The anticipation for Yellowstone has increased each day! I look forward to making new friends and experiences at the National Park.  The experience I can only imagine will be truly incredible.  I am looking forward especially for interacting with the culture and natural beauty of the park.  The wildlife, I am sure will be nothing that I could ever compare to.  I have never experienced this northwestern section of the United States and am thankful to have this opportunity.  This is a great opportunity to learn more about myself and the Earth. Pack 11 will be a great group! I look forward to interacting with my group members, Marc Bein and James Clayton, and sharing our contributions. Together we can efficiently address the issues regarding Grizzly bears in Yellowstone.  I cannot wait to see everyone in Wyoming!

– Walter Culbertson

Pre-Departure Post

So far so good. I’m scheduled to fly out and arrive this Sunday in Jackson Hole, Wyoming. I spent the last two weeks wrapping up exams and attending pre-departure meetings for the Yellowstone trip, where I got to meet both of the other team members in my pack; James Clayton (bio major) and Walter Culbertson (history major). Both seem friendly and I expect we will collaborate well together. We’ve been assigned to research some info on the bear population in Yellowstone National Park (YNP) before we arrive. Our research will help guide discussion concerning bears during the trip.

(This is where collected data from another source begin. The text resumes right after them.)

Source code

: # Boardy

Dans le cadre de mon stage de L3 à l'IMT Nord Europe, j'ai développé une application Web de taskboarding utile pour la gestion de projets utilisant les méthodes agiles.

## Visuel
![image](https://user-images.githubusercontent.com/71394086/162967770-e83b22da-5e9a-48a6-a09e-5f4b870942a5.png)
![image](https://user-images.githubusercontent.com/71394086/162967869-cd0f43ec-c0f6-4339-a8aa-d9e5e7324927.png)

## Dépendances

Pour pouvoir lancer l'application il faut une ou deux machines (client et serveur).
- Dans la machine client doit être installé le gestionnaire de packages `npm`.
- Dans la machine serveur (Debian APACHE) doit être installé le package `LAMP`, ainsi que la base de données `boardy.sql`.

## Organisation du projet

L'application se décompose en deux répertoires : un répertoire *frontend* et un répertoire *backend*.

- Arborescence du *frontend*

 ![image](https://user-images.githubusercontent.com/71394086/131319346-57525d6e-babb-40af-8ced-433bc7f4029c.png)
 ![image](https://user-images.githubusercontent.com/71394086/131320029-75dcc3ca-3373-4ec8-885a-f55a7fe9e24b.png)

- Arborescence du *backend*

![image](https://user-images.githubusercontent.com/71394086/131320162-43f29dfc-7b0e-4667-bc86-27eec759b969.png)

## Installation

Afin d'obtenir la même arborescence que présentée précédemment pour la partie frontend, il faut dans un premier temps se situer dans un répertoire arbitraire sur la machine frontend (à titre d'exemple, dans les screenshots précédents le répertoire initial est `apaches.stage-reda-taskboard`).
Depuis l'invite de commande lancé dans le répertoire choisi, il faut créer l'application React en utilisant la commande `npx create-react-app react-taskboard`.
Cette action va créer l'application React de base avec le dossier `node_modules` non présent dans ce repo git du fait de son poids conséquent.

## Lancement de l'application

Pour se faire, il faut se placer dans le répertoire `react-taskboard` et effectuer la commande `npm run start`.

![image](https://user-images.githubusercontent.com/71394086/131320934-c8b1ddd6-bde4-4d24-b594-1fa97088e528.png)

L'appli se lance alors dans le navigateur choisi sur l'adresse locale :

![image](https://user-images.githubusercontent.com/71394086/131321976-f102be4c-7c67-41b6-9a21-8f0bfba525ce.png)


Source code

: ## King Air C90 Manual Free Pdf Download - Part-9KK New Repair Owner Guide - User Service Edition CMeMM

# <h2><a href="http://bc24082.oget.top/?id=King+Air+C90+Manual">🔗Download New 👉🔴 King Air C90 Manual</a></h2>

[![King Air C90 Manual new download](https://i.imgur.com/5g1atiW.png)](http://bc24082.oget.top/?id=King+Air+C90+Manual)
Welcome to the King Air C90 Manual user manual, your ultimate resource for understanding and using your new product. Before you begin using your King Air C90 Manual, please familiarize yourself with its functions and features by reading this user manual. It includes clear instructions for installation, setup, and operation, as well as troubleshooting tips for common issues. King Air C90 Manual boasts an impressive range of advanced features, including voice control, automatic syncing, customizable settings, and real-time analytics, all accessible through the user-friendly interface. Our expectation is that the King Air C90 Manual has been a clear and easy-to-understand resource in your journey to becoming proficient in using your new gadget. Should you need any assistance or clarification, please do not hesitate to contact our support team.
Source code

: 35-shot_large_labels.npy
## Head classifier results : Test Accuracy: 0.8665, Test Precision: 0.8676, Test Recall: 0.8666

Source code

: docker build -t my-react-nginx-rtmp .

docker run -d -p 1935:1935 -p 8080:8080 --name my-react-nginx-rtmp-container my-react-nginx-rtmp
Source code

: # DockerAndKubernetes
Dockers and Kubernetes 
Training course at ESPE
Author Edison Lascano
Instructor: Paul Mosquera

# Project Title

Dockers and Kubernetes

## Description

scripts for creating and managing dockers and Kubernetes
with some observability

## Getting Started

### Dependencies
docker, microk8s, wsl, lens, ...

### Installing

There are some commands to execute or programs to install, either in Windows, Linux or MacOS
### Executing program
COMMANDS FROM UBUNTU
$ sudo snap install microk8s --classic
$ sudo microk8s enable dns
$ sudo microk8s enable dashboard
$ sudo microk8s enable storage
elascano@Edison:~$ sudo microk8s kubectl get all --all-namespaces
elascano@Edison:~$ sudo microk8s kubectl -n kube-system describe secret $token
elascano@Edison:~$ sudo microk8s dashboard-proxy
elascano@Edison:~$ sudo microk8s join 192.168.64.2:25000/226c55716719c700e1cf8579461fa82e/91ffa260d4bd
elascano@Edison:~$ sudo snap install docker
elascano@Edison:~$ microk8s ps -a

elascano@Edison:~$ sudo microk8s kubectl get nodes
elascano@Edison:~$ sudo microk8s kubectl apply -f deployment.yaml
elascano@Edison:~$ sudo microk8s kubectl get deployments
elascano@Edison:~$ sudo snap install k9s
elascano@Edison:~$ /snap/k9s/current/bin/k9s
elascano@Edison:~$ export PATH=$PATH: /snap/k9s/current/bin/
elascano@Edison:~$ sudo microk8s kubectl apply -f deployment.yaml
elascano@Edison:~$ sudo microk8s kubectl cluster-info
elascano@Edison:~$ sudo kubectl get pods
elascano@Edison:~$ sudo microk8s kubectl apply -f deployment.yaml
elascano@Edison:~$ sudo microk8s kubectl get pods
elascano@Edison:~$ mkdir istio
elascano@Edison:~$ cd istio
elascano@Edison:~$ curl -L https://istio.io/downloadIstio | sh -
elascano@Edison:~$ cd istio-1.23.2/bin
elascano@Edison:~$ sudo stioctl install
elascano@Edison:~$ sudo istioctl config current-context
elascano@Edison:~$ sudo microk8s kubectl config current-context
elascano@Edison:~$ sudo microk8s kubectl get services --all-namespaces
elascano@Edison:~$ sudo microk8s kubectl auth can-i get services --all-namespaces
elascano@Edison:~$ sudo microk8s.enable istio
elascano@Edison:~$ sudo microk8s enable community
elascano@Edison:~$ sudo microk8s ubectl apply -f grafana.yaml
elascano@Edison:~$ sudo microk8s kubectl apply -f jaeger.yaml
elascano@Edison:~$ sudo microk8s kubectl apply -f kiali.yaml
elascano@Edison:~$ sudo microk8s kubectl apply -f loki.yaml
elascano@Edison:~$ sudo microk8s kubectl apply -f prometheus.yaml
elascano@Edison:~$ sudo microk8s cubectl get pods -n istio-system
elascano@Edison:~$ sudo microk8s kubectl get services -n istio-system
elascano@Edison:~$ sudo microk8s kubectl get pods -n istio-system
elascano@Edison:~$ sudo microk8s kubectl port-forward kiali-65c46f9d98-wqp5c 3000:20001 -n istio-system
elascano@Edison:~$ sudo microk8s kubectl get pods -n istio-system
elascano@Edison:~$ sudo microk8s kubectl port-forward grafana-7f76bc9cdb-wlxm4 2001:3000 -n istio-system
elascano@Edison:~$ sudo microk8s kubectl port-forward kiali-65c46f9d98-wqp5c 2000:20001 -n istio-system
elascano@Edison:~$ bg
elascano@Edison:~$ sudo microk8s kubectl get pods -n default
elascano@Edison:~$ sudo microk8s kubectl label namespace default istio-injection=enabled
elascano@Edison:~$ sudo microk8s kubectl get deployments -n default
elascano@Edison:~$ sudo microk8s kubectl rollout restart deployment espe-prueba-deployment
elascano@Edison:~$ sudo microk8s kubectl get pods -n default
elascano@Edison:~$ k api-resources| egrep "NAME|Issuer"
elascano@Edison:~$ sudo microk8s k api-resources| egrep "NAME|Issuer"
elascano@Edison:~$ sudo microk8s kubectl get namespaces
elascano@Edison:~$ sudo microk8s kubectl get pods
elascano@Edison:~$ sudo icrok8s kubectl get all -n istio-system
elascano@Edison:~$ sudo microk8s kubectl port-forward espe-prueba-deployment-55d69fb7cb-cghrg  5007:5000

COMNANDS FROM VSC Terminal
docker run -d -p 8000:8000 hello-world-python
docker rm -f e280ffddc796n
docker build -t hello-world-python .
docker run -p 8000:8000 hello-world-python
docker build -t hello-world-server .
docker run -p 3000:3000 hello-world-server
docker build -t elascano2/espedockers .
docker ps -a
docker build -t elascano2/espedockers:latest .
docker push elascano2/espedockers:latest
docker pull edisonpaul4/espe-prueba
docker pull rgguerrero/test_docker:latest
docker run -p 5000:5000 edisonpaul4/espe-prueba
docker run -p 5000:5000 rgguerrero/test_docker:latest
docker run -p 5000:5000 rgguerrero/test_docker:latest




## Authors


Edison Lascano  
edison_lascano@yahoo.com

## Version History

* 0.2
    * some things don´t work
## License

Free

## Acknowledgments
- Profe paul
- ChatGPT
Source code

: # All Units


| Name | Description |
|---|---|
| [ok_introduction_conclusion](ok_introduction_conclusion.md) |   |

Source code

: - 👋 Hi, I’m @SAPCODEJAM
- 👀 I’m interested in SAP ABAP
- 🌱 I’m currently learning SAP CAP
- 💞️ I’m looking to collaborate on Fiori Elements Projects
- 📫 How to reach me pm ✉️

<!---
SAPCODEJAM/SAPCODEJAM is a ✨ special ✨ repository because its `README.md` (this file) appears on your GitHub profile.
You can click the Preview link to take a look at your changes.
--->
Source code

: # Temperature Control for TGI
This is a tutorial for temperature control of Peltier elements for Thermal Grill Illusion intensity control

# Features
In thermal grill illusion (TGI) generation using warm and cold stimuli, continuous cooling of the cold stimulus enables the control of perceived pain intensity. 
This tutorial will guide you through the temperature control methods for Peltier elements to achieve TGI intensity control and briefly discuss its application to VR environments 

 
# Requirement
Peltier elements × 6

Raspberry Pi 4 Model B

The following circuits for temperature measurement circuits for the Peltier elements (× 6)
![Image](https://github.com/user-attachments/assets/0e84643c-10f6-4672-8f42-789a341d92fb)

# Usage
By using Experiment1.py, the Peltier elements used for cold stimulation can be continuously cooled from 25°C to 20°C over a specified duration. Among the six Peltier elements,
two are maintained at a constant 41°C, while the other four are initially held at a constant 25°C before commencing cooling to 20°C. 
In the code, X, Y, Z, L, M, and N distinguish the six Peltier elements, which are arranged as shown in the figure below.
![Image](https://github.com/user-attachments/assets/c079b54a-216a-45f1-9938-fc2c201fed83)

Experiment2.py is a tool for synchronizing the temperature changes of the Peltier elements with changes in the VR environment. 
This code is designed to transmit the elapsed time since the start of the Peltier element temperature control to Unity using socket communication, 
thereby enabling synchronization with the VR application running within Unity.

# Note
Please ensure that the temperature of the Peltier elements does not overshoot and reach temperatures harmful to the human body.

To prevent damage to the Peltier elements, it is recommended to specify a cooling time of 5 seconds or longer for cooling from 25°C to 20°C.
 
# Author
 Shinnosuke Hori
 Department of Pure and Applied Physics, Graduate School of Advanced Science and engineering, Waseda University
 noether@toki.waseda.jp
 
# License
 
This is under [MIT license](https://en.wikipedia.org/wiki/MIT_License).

I look forward to making the trip out west. I’ve been as far west as Arizona and as far north as New York, but I’ve never made a trip to the northwestern United States. I honestly don’t know what to expect, but I suppose that’s half the fun. I’m most interested in the beautiful landscapes and wildlife I’ve seen in so many pictures taken in the area. I’m also interested to explore the rich culture the area’s, so different from our own; the music, the customs, the day-to-day living. Not too long now. We’ll be sure to keep you posted as our adventure unfolds.

– Marc Bein

Pre-Departure Post

Less than a week left until the big day that I depart for Jackson Hole and I couldn’t be more eager. The pre-departure meetings went well and were exceptionally informative and I had a great opportunity to meet my pack mates. My group consists of myself, Marc Bein and Walter Culbertson. I can tell Marc is going to be an excellent group member because we discussed our attributes and he described his ability to complete work on time in a professional manner. I feel with our combined efforts we can do a great job thoroughly researching our issue. I intend to work efficiently and cohesively with my pack to address important issues concerning Grizzly Bears in Yellowstone and interpret all the perspectives. I’m excited to learn about Bears as well as much more and most of all experience this incredible place for myself!